(Saved entries)
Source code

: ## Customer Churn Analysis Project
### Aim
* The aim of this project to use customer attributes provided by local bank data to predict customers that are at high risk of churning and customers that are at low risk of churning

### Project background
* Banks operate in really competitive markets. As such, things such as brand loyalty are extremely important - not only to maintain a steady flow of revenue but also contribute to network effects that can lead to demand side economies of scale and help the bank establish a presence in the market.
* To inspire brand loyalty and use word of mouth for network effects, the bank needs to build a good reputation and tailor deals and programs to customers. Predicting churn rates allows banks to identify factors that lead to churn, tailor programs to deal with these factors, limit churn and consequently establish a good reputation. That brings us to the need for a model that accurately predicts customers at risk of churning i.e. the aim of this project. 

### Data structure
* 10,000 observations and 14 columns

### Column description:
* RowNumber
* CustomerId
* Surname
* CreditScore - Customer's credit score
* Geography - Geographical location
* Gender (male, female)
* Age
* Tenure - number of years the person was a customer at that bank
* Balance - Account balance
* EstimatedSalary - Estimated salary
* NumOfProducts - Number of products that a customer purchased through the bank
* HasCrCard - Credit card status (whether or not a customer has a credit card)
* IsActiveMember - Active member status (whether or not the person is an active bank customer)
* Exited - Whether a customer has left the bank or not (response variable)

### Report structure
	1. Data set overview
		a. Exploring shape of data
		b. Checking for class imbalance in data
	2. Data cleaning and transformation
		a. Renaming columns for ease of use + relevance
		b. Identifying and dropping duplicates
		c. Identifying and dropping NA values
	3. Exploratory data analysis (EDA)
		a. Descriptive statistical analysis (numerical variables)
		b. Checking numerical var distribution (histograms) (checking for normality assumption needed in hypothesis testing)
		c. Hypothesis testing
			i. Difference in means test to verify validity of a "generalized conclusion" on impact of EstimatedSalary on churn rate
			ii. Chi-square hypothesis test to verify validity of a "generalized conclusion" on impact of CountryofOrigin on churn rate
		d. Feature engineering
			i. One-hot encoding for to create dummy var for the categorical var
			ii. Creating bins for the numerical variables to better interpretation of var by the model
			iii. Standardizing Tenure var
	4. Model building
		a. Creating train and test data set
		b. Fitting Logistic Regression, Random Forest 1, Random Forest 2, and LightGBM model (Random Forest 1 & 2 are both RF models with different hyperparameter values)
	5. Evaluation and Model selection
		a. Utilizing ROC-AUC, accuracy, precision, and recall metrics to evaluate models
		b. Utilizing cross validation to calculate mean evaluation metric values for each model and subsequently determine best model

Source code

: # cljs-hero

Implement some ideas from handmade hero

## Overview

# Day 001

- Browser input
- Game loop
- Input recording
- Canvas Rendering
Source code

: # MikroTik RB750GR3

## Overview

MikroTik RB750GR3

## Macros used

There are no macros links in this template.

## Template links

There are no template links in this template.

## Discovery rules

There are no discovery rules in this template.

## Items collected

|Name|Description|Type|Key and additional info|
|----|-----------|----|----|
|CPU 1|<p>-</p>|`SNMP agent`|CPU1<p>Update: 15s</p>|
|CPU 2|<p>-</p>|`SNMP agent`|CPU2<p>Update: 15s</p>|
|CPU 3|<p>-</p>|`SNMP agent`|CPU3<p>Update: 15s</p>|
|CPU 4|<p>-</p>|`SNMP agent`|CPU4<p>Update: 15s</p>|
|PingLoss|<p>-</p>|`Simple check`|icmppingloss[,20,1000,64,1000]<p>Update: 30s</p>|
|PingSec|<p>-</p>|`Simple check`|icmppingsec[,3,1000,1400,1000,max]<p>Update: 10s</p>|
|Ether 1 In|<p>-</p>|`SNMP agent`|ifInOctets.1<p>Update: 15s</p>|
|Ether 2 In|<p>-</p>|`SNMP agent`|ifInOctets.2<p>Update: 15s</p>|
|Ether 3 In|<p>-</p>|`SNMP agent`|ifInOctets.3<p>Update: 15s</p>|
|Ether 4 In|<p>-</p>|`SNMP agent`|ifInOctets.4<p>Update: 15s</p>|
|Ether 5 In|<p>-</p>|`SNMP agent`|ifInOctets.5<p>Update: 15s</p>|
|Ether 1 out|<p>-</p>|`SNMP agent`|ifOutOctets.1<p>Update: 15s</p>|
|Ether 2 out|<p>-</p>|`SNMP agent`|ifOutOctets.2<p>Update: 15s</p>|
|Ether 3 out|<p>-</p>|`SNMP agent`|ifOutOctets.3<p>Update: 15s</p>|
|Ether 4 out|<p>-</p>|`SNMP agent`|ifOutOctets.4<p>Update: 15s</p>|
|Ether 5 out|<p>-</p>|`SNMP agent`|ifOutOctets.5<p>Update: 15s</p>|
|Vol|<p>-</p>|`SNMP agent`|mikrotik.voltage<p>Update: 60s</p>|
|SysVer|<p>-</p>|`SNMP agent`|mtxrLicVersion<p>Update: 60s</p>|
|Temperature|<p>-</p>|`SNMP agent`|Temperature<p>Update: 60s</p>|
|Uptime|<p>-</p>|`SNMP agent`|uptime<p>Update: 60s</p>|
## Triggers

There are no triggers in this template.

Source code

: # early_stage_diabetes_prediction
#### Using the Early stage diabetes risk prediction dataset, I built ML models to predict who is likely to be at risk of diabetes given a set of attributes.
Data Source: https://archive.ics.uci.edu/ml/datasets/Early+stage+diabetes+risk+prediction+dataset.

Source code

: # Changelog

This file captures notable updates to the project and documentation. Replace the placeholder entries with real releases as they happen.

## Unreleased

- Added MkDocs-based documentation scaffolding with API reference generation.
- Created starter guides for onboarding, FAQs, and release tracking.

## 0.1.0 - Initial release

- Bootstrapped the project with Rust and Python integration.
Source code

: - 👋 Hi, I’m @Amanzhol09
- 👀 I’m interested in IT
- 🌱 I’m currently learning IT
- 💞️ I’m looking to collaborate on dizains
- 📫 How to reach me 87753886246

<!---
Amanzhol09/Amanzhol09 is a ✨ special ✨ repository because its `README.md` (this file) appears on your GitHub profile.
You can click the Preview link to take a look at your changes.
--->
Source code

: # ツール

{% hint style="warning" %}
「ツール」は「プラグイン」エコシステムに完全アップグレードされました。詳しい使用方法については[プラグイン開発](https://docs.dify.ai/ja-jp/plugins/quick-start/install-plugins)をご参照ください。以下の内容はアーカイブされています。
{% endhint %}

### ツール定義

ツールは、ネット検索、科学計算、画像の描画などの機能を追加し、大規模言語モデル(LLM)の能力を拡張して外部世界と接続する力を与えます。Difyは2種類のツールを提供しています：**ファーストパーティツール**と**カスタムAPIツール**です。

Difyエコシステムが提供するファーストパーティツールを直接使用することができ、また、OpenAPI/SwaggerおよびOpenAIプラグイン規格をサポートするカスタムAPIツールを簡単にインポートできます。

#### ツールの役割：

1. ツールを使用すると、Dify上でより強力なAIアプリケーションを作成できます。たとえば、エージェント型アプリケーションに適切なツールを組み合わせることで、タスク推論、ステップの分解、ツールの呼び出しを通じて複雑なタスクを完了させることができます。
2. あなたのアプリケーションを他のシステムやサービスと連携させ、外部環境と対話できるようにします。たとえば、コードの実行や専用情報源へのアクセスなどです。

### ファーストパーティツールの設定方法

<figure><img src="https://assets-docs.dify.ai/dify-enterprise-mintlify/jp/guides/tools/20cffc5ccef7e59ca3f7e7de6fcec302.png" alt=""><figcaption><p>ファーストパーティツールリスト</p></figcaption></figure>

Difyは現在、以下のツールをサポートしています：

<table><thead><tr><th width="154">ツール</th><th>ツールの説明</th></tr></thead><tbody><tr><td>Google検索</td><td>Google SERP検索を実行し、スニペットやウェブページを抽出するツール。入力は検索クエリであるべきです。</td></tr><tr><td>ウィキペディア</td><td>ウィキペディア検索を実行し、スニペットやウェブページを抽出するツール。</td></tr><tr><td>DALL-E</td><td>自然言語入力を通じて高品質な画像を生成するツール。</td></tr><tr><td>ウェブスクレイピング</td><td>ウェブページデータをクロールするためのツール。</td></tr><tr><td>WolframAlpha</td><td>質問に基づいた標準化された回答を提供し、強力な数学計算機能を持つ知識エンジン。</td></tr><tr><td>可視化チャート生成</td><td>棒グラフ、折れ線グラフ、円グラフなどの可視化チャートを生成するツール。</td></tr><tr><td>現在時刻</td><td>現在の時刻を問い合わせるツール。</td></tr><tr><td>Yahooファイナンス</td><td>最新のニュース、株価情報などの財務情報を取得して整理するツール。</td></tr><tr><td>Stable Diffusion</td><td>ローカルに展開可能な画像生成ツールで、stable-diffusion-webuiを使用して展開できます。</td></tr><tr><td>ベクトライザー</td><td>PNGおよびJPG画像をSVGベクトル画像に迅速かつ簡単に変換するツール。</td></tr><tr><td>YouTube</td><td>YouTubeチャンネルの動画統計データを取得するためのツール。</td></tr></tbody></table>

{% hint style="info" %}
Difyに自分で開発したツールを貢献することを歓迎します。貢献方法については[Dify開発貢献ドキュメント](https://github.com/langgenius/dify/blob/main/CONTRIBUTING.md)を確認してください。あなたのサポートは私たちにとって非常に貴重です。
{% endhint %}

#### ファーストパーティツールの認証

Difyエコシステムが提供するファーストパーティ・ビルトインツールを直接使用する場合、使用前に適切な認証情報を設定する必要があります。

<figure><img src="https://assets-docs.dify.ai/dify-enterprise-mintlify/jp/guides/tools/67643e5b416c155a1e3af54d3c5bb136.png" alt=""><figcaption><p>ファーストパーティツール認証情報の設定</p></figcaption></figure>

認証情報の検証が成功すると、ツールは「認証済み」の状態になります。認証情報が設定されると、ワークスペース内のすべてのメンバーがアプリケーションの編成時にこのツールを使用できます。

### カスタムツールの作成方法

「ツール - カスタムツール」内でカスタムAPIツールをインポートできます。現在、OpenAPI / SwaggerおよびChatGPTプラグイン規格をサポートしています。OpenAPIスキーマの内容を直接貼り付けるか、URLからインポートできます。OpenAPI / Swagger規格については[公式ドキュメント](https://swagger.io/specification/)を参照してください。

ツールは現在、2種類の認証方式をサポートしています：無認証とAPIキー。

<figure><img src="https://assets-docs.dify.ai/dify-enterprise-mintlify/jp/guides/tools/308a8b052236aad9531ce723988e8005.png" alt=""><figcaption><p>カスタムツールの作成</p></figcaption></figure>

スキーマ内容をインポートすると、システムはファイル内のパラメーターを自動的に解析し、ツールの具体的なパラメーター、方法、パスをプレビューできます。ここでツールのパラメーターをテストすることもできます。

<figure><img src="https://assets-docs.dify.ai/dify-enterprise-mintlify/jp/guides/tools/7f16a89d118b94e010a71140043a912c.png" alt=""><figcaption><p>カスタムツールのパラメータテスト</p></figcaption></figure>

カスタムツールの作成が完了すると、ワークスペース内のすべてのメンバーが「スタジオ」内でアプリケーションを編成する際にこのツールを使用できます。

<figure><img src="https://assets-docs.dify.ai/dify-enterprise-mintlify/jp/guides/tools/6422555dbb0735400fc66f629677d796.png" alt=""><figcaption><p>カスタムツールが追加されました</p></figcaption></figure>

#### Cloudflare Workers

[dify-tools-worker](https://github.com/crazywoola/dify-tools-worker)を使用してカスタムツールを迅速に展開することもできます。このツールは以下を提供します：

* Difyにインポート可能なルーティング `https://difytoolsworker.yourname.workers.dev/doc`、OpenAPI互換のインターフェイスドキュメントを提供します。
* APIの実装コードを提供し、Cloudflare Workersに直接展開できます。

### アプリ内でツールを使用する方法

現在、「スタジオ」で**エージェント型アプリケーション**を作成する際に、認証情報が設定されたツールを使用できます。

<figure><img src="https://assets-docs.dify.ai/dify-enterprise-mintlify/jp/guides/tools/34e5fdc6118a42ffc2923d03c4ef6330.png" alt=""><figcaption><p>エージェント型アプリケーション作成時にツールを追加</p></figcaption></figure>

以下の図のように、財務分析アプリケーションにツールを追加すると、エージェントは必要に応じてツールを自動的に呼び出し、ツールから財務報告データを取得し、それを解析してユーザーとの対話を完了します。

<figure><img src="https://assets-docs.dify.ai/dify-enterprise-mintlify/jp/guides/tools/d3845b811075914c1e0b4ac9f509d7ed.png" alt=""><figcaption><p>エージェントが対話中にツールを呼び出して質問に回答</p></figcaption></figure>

WHAT IS REQUIRED:
Look above for the line that contains "5. Evaluation and Model selection". Starting there, transcribe every line exactly until you have copied the line that contains "# MikroTik RB750GR3".

FINAL ANSWER:
	5. Evaluation and Model selection
		a. Utilizing ROC-AUC, accuracy, precision, and recall metrics to evaluate models
		b. Utilizing cross validation to calculate mean evaluation metric values for each model and subsequently determine best model

Source code

: # cljs-hero

Implement some ideas from handmade hero

## Overview

# Day 001

- Browser input
- Game loop
- Input recording
- Canvas Rendering
Source code

: # MikroTik RB750GR3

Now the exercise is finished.